▸ **TASK REQUIREMENTS**:
Reproduce the whole listing exactly.

▸ **DATA EXCERPTS**:

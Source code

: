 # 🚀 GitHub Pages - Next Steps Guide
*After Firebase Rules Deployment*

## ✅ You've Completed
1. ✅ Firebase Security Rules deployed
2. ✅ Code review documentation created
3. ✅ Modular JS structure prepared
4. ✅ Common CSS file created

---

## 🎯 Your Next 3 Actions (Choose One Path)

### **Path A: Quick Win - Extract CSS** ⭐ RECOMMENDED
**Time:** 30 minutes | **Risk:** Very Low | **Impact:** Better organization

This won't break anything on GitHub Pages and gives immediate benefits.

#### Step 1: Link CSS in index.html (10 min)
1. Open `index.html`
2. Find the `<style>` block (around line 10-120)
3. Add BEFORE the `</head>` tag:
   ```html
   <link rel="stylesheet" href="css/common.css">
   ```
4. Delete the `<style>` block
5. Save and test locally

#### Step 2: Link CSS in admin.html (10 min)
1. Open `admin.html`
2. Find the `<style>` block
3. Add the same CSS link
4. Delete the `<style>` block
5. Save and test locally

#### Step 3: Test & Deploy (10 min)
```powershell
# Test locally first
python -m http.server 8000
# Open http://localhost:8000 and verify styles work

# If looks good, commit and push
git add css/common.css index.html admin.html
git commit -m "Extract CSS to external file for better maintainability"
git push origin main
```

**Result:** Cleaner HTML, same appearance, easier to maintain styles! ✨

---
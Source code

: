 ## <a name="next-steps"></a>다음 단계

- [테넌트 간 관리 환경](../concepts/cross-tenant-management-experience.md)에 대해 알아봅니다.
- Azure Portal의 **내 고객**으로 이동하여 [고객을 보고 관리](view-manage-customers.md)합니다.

▸ **TASK RESULT**:
Source code

: # 🚀 GitHub Pages - Next Steps Guide
*After Firebase Rules Deployment*

## ✅ You've Completed
1. ✅ Firebase Security Rules deployed
2. ✅ Code review documentation created
3. ✅ Modular JS structure prepared
4. ✅ Common CSS file created

---

## 🎯 Your Next 3 Actions (Choose One Path)

### **Path A: Quick Win - Extract CSS** ⭐ RECOMMENDED
**Time:** 30 minutes | **Risk:** Very Low | **Impact:** Better organization

This won't break anything on GitHub Pages and gives immediate benefits.

#### Step 1: Link CSS in index.html (10 min)
1. Open `index.html`
2. Find the `<style>` block (around line 10-120)
3. Add BEFORE the `</head>` tag:
   ```html
   <link rel="stylesheet" href="css/common.css">
   ```
4. Delete the `<style>` block
5. Save and test locally

#### Step 2: Link CSS in admin.html (10 min)
1. Open `admin.html`
2. Find the `<style>` block
3. Add the same CSS link
4. Delete the `<style>` block
5. Save and test locally

#### Step 3: Test & Deploy (10 min)
```powershell
# Test locally first
python -m http.server 8000
# Open http://localhost:8000 and verify styles work

# If looks good, commit and push
git add css/common.css index.html admin.html
git commit -m "Extract CSS to external file for better maintainability"
git push origin main
```

**Result:** Cleaner HTML, same appearance, easier to maintain styles! ✨

---
Source code

: ## <a name="next-steps"></a>다음 단계

- [테넌트 간 관리 환경](../concepts/cross-tenant-management-experience.md)에 대해 알아봅니다.
- Azure Portal의 **내 고객**으로 이동하여 [고객을 보고 관리](view-manage-customers.md)합니다.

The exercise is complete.